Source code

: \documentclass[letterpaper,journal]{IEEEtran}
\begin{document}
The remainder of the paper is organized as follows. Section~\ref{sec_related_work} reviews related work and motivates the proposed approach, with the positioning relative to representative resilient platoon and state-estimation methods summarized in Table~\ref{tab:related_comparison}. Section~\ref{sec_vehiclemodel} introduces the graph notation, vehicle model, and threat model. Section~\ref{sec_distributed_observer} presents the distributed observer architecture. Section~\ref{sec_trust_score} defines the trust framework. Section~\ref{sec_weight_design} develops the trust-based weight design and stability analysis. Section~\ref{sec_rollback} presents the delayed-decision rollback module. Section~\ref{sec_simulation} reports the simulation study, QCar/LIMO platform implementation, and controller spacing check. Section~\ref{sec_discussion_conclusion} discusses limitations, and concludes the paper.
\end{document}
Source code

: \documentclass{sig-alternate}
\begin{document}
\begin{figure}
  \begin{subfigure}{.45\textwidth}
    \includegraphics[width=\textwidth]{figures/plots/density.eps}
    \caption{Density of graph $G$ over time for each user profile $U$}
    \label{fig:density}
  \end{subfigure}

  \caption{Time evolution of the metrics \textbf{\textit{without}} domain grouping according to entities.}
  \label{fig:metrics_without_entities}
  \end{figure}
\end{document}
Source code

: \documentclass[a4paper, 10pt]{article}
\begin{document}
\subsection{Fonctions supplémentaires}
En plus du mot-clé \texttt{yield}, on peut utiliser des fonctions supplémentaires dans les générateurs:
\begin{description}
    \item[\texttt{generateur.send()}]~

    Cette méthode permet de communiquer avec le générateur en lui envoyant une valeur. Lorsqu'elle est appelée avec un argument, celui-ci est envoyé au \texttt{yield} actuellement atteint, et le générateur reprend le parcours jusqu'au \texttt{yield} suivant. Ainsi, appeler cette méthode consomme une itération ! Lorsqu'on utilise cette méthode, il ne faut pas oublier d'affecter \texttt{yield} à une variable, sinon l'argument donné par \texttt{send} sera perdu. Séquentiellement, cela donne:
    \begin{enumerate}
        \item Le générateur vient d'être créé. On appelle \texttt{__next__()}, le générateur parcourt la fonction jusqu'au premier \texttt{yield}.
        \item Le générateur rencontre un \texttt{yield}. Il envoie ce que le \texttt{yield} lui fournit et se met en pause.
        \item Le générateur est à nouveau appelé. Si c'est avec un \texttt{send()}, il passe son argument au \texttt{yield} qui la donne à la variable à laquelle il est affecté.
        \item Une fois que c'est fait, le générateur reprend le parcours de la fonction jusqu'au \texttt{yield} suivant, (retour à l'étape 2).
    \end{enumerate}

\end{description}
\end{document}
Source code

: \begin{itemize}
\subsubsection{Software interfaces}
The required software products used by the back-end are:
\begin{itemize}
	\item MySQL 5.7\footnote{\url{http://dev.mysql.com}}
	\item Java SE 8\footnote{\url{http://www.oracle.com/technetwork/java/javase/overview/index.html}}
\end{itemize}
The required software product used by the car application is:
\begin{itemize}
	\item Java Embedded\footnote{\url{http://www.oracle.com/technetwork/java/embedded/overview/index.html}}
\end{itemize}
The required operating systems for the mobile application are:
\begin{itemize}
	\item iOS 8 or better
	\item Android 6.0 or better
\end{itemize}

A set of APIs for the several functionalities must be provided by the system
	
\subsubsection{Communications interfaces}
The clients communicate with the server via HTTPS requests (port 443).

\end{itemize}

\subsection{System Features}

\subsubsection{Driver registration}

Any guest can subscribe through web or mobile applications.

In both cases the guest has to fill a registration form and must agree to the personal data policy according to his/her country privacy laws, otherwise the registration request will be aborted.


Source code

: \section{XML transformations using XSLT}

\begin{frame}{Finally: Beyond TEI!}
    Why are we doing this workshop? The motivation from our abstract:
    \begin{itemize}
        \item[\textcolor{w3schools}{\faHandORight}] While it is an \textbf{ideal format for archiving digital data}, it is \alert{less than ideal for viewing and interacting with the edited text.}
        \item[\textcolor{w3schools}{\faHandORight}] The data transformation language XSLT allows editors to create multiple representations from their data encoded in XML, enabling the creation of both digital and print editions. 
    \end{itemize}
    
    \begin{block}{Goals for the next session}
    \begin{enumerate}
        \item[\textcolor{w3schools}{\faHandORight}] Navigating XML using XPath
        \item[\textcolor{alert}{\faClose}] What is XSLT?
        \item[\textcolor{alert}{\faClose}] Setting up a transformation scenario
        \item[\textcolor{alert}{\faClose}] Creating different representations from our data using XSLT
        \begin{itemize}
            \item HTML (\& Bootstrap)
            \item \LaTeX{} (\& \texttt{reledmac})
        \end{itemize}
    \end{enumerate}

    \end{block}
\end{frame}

• **Problem details**
Where a line of the records has the string "from", return that line.

• **Solution to the exercise**
    Why are we doing this workshop? The motivation from our abstract:
        \item[\textcolor{w3schools}{\faHandORight}] The data transformation language XSLT allows editors to create multiple representations from their data encoded in XML, enabling the creation of both digital and print editions. 
        \item[\textcolor{alert}{\faClose}] Creating different representations from our data using XSLT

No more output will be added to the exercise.